For multiply and divide operations, execute1 now records the
destination GPR number, RC and OE from the instruction, and the
XER value. This means that the multiply and divide units don't
need to record those values and then send them back to execute1.
This makes the interface to those units a bit simpler. They
simply report an overflow signal along with the result value, and
execute1 takes care of updating XER if necessary.
Signed-off-by: Paul Mackerras <paulus@ozlabs.org>

With this, the divider is a unit that execute1 sends operands to and
which sends its results back to execute1, which then send them to
writeback. Execute1 now sends a stall signal when it gets a divide
or modulus instruction until it gets a valid signal back from the
divider. Divide and modulus instructions are no longer marked as
single-issue.
The data formatting step that used to be done in decode2 for div
and mod instructions is now done in execute1. We also do the
absolute value operation in that same cycle instead of taking an
extra cycle inside the divider for signed operations with a
negative operand.
Signed-off-by: Paul Mackerras <paulus@ozlabs.org>

This adds code to writeback to format data and test the result
against zero for the purpose of setting CR0. The data formatter
is able to shift and mask by bytes and do byte reversal and sign
extension. It can also put together bytes from two input
doublewords to support unaligned loads (including unaligned
byte-reversed loads).
The data formatter starts with an 8:1 multiplexer that is able
to direct any byte of the input to any byte of the output. This
lets us rotate the data and simultaneously byte-reverse it.
The rotated/reversed data goes to a register for the unaligned
cases that overlap two doublewords. Then there is per-byte logic
that does trimming, sign extension, and splicing together bytes
from a previous input doubleword (stored in data_latched) and the
current doubleword.
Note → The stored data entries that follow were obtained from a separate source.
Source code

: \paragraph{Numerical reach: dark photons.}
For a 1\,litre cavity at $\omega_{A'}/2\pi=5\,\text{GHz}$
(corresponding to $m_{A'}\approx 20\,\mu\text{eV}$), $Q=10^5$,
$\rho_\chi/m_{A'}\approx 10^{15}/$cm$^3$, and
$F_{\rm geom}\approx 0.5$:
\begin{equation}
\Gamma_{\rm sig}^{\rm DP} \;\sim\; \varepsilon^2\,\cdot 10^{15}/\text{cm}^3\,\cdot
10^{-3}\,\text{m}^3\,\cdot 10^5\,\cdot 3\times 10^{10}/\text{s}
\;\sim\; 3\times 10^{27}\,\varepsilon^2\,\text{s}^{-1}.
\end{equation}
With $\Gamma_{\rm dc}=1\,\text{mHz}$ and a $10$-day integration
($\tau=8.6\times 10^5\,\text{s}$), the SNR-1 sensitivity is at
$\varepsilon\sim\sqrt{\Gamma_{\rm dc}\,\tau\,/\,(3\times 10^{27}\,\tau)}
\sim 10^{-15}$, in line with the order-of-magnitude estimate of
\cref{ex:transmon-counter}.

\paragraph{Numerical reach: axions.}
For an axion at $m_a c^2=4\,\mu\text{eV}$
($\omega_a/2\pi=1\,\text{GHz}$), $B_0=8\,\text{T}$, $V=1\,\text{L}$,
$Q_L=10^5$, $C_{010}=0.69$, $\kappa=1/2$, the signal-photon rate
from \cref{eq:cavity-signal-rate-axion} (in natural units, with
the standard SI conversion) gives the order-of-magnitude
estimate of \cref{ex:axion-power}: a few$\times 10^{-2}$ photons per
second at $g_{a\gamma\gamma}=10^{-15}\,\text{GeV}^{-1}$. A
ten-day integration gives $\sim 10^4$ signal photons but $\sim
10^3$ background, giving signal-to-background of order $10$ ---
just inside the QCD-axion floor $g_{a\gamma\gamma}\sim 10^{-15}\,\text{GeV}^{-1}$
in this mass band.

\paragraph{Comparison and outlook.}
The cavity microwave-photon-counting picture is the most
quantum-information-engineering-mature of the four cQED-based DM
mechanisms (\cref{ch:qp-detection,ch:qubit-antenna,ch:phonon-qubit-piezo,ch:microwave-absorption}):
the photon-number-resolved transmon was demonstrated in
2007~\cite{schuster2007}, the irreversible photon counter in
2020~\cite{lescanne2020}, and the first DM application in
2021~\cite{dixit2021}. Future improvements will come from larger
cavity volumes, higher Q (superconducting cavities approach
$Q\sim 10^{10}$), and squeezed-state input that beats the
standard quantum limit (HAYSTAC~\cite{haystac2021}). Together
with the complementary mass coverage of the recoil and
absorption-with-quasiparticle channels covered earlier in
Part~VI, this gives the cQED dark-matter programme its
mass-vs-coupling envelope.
Finally the 64-bit result is tested to set
CR0 if rc = 1.
This removes the RC logic from the execute2, multiply and divide
units, and the shift/mask/byte-reverse/sign-extend logic from
loadstore2.
Signed-off-by: Paul Mackerras <paulus@ozlabs.org>

This adds logic to detect the cases where the quotient of the
division overflows the range of the output representation, and
return all zeroes in those cases, which is what POWER9 does.
To do this, we extend the dividend register by 1 bit and we do
an extra step in the division process to get a 2^64 bit of the
quotient, which ends up in the 'overflow' signal. This catches all
the cases where dividend >= 2^64 * divisor, including the case
where divisor = 0, and the divde/divdeu cases where |RA| >= |RB|.
Then, in the output stage, we also check that the result fits in
the representable range, which depends on whether the division is
a signed division or not, and whether it is a 32-bit or 64-bit
division. If dividend >= 2^64 or the result doesn't fit in the
representable range, write_data is set to 0 and write_cr_data to
0x20000000 (i.e. cr0.eq = 1).
POWER9 sets the top 32 bits of the result to zero for 32-bit signed
divisions, and sets CR0 when RC=1 according to the 64-bit value
(i.e. CR0.LT is always 0 for 32-bit signed divisions, even if the
32-bit result is negative). However, modsw with a negative result
sets the top 32 bits to all 1s. We follow suit.
This updates divider_tb to check the invalid cases as well as the
valid case.
This also fixes a small bug where the reset signal for the divider
was driven from rst when it should have been driven from core_rst.
Signed-off-by: Paul Mackerras <paulus@ozlabs.org>

This moves the negation of negative operands for signed divide and
modulus operations out of the decode2 stage and into the divider.
If either of the operands for a signed divide or modulus operation
is negative, the divider now takes an extra cycle to negate the
operands that are negative.
The interface to the divider now has an 'is_signed' signal rather
than a 'neg_result' signal, and the dividend and divisor can be
negative, so divider_tb had to be updated for the new interface.
The reason for doing this is that one of the worst timing violations
on the Arty A7-100 at 100MHz involved the carry chain in the adders
that did the negation of the dividend and divisor in the decode stage.
Moving the negations to a separate cycle fixes that and also seems to
reduce the total number of slice LUTs used.
Signed-off-by: Paul Mackerras <paulus@ozlabs.org>

This adds a divider unit, connected to the core in much the same way
that the multiplier unit is connected. The division algorithm is
very simple-minded, taking 64 clock cycles for any division (even
32-bit division instructions).
The decoding is simplified by making use of regularities in the
instruction encoding for div* and mod* instructions. Instead of
having PPC_* encodings from the first-stage decoder for each of the
different div* and mod* instructions, we now just have PPC_DIV and
PPC_MOD, and the inputs to the divider that indicate what sort of
division operation to do are derived from instruction word bits.
Signed-off-by: Paul Mackerras <paulus@ozlabs.org>